Now, for her “original contributions to equilibrium and non-equilibrium statistical mechanics, including profound work on equilibrium and driven vortex systems, and fundamental research and leadership in the growing field of active matter,” Marchetti has been awarded the inaugural Leo P. Kadanoff Prize by the American Physical Society.

“Cristina’s work is at the forefront of the exciting and rapidly advancing field of active matter physics — a field that she has helped define and create,” said Boris Shraiman, Marchetti’s colleague and fellow physics professor at UC Santa Barbara. “Her work advances the ideas and tools of statistical mechanics far beyond the domain of equilibrium to describe driven and ‘active’ systems, in particular active systems that generate internal forces, which are ubiquitous in living matter. For example, Cristina is responsible for major advances in ‘active hydrodynamics,’ which deals with flow of self-propelled particles such as bacteria.
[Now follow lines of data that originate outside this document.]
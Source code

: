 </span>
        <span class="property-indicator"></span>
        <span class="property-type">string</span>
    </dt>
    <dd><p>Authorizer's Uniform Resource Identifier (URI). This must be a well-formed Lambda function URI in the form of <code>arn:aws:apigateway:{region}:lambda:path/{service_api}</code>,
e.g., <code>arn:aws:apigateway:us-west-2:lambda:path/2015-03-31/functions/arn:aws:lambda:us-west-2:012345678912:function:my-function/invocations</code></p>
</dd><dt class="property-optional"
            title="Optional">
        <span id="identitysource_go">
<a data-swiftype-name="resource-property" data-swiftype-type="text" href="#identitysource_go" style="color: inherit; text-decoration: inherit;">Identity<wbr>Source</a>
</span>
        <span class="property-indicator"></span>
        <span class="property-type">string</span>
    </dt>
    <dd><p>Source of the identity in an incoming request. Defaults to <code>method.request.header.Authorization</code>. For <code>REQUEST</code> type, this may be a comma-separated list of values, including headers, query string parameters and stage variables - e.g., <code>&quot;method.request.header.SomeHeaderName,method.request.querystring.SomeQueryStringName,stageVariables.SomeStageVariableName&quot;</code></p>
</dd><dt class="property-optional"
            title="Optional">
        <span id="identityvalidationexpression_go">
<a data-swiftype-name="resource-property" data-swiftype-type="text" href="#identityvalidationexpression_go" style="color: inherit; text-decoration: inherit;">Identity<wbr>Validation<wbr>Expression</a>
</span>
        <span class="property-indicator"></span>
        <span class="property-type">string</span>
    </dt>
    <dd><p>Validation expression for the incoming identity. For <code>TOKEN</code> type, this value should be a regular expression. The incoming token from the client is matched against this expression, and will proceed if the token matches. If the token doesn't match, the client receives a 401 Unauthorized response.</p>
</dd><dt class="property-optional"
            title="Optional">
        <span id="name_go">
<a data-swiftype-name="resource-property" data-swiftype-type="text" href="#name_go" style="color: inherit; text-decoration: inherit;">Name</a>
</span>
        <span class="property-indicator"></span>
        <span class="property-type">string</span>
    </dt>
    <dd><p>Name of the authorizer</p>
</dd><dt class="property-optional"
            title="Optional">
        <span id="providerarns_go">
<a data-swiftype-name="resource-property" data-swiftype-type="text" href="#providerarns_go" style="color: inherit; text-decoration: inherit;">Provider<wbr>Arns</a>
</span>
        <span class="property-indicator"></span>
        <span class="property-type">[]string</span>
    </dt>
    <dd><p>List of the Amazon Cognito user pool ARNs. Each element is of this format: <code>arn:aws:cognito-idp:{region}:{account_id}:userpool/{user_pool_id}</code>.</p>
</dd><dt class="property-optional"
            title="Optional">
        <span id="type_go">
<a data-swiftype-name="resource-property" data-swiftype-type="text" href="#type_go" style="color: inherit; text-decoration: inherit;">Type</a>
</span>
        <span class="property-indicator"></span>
“Leo Kadanoff himself was the major driving force in the modern development of statistical mechanics and hydrodynamic theory,” Shraiman added, and both he and Marchetti “pushed the envelope of statistical physics to describe systems out of equilibrium.”

“We are so proud of Cristina for receiving this prestigious award for her original research and leadership in her field,” said Pierre Wiltzius, dean of mathematical, life and physical sciences at UC Santa Barbara. “I knew Leo Kadanoff. He was one of the giants of condensed matter theory and a hero of mine, which makes this award all the more special.”

“I am truly honored to be the first recipient of the Kadanoff Prize,” Marchetti said. “Leo Kadanoff was a true giant in the field of statistical physics. I have always admired the contributions he made to the field, both as a scientist and as an educator, and his success in demonstrating the relevance of statistical physics to a diversity of problems in science.

“It makes me feel very special to have been selected for this award, but much credit should go to the many excellent students, postdocs and collaborators with whom I had the fortune to work over the years,” Marchetti continued. “I am also delighted that the committee decided to highlight the physics of systems out of equilibrium, and specifically the field of active matter.”

Marchetti joined the UC Santa Barbara Department of Physics in 2018, after almost 30 years as a professor of physics at Syracuse University. Prior to that, Marchetti was an assistant professor of physics at the University of Illinois in Chicago. She has also been a visiting professor at Harvard University and a member of the Kavli Institute for Theoretical Physics (KITP) at UC Santa Barbara. She received her Ph.D. in physics from the University of Florida, and her Laurea (equivalent to a masters degree) cum laude from the University of Pavia in Italy. Marchetti is a Fellow of the American Physical Society, the American Academy of Arts & Sciences, and the American Association for the Advancement of Science.

A widely admired theoretical physicist whose work laid the foundations for a deeper understanding of nature and inspired scientists in many fields, Leo P. Kadanoff taught at the University of Illinois, then Brown University and finally University of Chicago before his death in 2015. Kadanoff, who served as president of APS from 2007-2008, also received many accolades and awards for his work, including the 1980 Wolf Prize and the 1999 National Medal of Science.

“I don’t know that Leo Kadanoff thought of ‘major awards’ as being of any particular importance, but I do think he’d be delighted that the first Kadanoff Prize will be awarded to someone whose work has charted a new direction for both statistical and nonlinear physics,” commented Greg Huber, the chair of the APS Group on Statistical and Nonlinear Physics, who sponsored the prize.